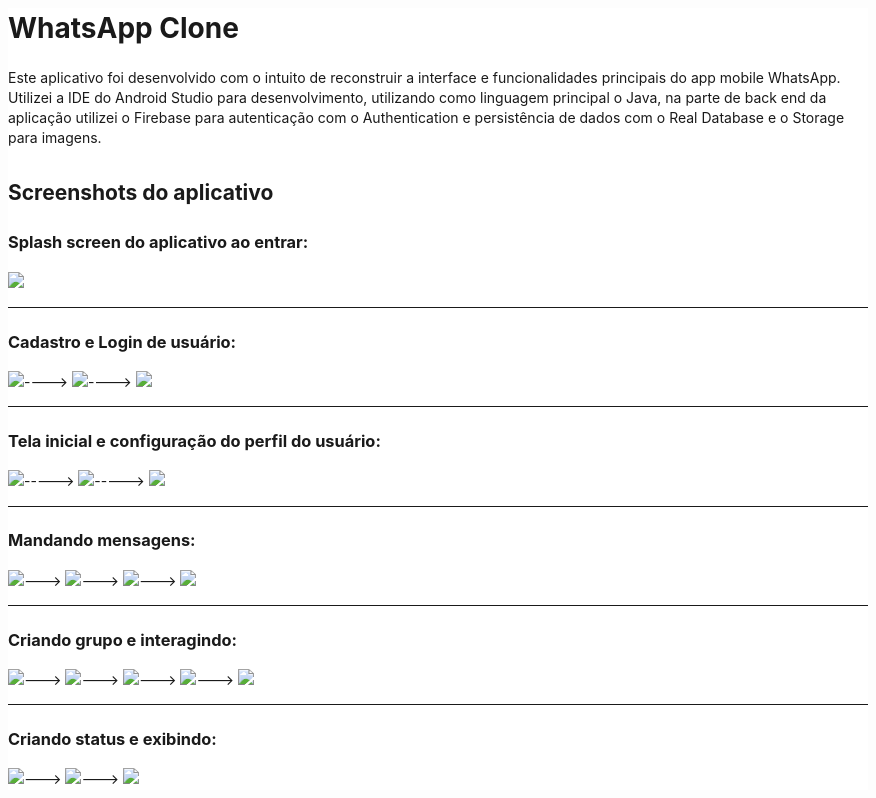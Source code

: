 # WhatsApp Clone
Este aplicativo foi desenvolvido com o intuito de reconstruir a interface e funcionalidades principais do app mobile WhatsApp. Utilizei a IDE do Android Studio para desenvolvimento, utilizando como linguagem principal o Java, na parte de back end da aplicação utilizei o Firebase para autenticação com o Authentication  e persistência de dados com o Real Database e o Storage para imagens.

## Screenshots do aplicativo
<div >
  <div>
    <h3>Splash screen do aplicativo ao entrar:</h3>
    <img height= 250 src= "https://github.com/gfonsecadev/app_WhatUp_mobile/assets/90278833/eca4feb6-15cb-4eff-ba28-27f957908939"/>
  </div>
  <hr/>
  <div>
    <h3>Cadastro e Login de usuário:</h3>
    <img height= 250 src= "https://github.com/gfonsecadev/app_WhatUp_mobile/assets/90278833/6f15ea26-2fff-4526-a054-192213367273"/>---->
    <img height= 250 src= "https://github.com/gfonsecadev/app_WhatUp_mobile/assets/90278833/97ea7e9f-21fe-4116-a46a-e28a0e78f4ad"/>---->
    <img height= 250 src= "https://github.com/gfonsecadev/app_WhatUp_mobile/assets/90278833/f992629c-122f-436d-bcd3-f49cf015a9b0"/>
  </div>
  <hr/>
  <div>
    <h3>Tela inicial e configuração do perfil do usuário:</h3>
    <img height= 250 src= "https://github.com/gfonsecadev/app_WhatUp_mobile/assets/90278833/023c878f-f9ed-4317-9d07-f1ac04e1dede"/>----->
    <img height= 250 src= "https://github.com/gfonsecadev/app_WhatUp_mobile/assets/90278833/89d6ddc1-b10b-42ec-913c-d60880968484"/>----->
    <img height= 250 src= "https://github.com/gfonsecadev/app_WhatUp_mobile/assets/90278833/8b883bad-1ae6-4e3d-8692-453a40738e63"/>
  </div>
<hr/>
  <div>
    <h3>Mandando mensagens:</h3>
    <img height= 180 src= "https://github.com/gfonsecadev/app_WhatUp_mobile/assets/90278833/3cddefab-e0b5-4e0c-a092-f2b16627b769"/>--->
    <img height= 180 src= "https://github.com/gfonsecadev/app_WhatUp_mobile/assets/90278833/8e8b75f0-0854-4df6-92bb-4e448fd14855"/>--->
    <img height= 180 src= "https://github.com/gfonsecadev/app_WhatUp_mobile/assets/90278833/eab798be-ade0-4932-ab7a-b8ae93e17324"/>--->   
    <img height= 180 src= "https://github.com/gfonsecadev/app_WhatUp_mobile/assets/90278833/439addac-7a46-44e7-bad4-2b5f8c637b5d"/>
  </div>
<hr/>
  <div>
    <h3>Criando grupo e interagindo:</h3>
    <img height= 200 src= "https://github.com/gfonsecadev/app_WhatUp_mobile/assets/90278833/de6a0aed-cef0-47b1-a8a8-0c383c7edcef"/>--->
    <img height= 200 src= "https://github.com/gfonsecadev/app_WhatUp_mobile/assets/90278833/77e6ec1d-b934-45a6-a135-c9534ac505e1"/>--->
    <img height= 200 src= "https://github.com/gfonsecadev/app_WhatUp_mobile/assets/90278833/6ae97dd4-9344-4201-b4a0-2b856ccb2cd2"/>--->
    <img height= 200 src= "https://github.com/gfonsecadev/app_WhatUp_mobile/assets/90278833/8a1faea8-8c3e-46e9-8a04-372280303acc"/>--->
    <img height= 200 src= "https://github.com/gfonsecadev/app_WhatUp_mobile/assets/90278833/8f553983-78af-461b-9c5c-ebe6611e7ad1"/>
  </div>
  <hr/>
  <div>
    <h3>Criando status e exibindo:</h3>
    <img height= 200 src= "https://github.com/gfonsecadev/app_WhatUp_mobile/assets/90278833/949aa627-499b-4764-814a-51aa4e8daac4"/>--->
    <img height= 200 src= "https://github.com/gfonsecadev/app_WhatUp_mobile/assets/90278833/ae48298e-a575-44b0-a759-080dd1d9a069"/>--->
    <img height= 200 src= "https://github.com/gfonsecadev/app_WhatUp_mobile/assets/90278833/13b83876-5e45-4f56-a155-ab603d73f14b"/>
  </div>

+ + +

Aim of the task - Skipping any images, write out all the data exactly.

Exercise output -
Source code

: # WhatsApp Clone
Este aplicativo foi desenvolvido com o intuito de reconstruir a interface e funcionalidades principais do app mobile WhatsApp. Utilizei a IDE do Android Studio para desenvolvimento, utilizando como linguagem principal o Java, na parte de back end da aplicação utilizei o Firebase para autenticação com o Authentication  e persistência de dados com o Real Database e o Storage para imagens.

## Screenshots do aplicativo
<div >
  <div>
    <h3>Splash screen do aplicativo ao entrar:</h3>
    <img height= 250 src= "https://github.com/gfonsecadev/app_WhatUp_mobile/assets/90278833/eca4feb6-15cb-4eff-ba28-27f957908939"/>
  </div>
  <hr/>
  <div>
    <h3>Cadastro e Login de usuário:</h3>
    <img height= 250 src= "https://github.com/gfonsecadev/app_WhatUp_mobile/assets/90278833/6f15ea26-2fff-4526-a054-192213367273"/>---->
    <img height= 250 src= "https://github.com/gfonsecadev/app_WhatUp_mobile/assets/90278833/97ea7e9f-21fe-4116-a46a-e28a0e78f4ad"/>---->
    <img height= 250 src= "https://github.com/gfonsecadev/app_WhatUp_mobile/assets/90278833/f992629c-122f-436d-bcd3-f49cf015a9b0"/>
  </div>
  <hr/>
  <div>
    <h3>Tela inicial e configuração do perfil do usuário:</h3>
    <img height= 250 src= "https://github.com/gfonsecadev/app_WhatUp_mobile/assets/90278833/023c878f-f9ed-4317-9d07-f1ac04e1dede"/>----->
    <img height= 250 src= "https://github.com/gfonsecadev/app_WhatUp_mobile/assets/90278833/89d6ddc1-b10b-42ec-913c-d60880968484"/>----->
    <img height= 250 src= "https://github.com/gfonsecadev/app_WhatUp_mobile/assets/90278833/8b883bad-1ae6-4e3d-8692-453a40738e63"/>
  </div>
<hr/>
  <div>
    <h3>Mandando mensagens:</h3>
    <img height= 180 src= "https://github.com/gfonsecadev/app_WhatUp_mobile/assets/90278833/3cddefab-e0b5-4e0c-a092-f2b16627b769"/>--->
    <img height= 180 src= "https://github.com/gfonsecadev/app_WhatUp_mobile/assets/90278833/8e8b75f0-0854-4df6-92bb-4e448fd14855"/>--->
    <img height= 180 src= "https://github.com/gfonsecadev/app_WhatUp_mobile/assets/90278833/eab798be-ade0-4932-ab7a-b8ae93e17324"/>--->   
    <img height= 180 src= "https://github.com/gfonsecadev/app_WhatUp_mobile/assets/90278833/439addac-7a46-44e7-bad4-2b5f8c637b5d"/>
  </div>
<hr/>
  <div>
    <h3>Criando grupo e interagindo:</h3>
    <img height= 200 src= "https://github.com/gfonsecadev/app_WhatUp_mobile/assets/90278833/de6a0aed-cef0-47b1-a8a8-0c383c7edcef"/>--->
    <img height= 200 src= "https://github.com/gfonsecadev/app_WhatUp_mobile/assets/90278833/77e6ec1d-b934-45a6-a135-c9534ac505e1"/>--->
    <img height= 200 src= "https://github.com/gfonsecadev/app_WhatUp_mobile/assets/90278833/6ae97dd4-9344-4201-b4a0-2b856ccb2cd2"/>--->
    <img height= 200 src= "https://github.com/gfonsecadev/app_WhatUp_mobile/assets/90278833/8a1faea8-8c3e-46e9-8a04-372280303acc"/>--->
    <img height= 200 src= "https://github.com/gfonsecadev/app_WhatUp_mobile/assets/90278833/8f553983-78af-461b-9c5c-ebe6611e7ad1"/>
  </div>
  <hr/>
  <div>
    <h3>Criando status e exibindo:</h3>
    <img height= 200 src= "https://github.com/gfonsecadev/app_WhatUp_mobile/assets/90278833/949aa627-499b-4764-814a-51aa4e8daac4"/>--->
    <img height= 200 src= "https://github.com/gfonsecadev/app_WhatUp_mobile/assets/90278833/ae48298e-a575-44b0-a759-080dd1d9a069"/>--->
    <img height= 200 src= "https://github.com/gfonsecadev/app_WhatUp_mobile/assets/90278833/13b83876-5e45-4f56-a155-ab603d73f14b"/>
  </div>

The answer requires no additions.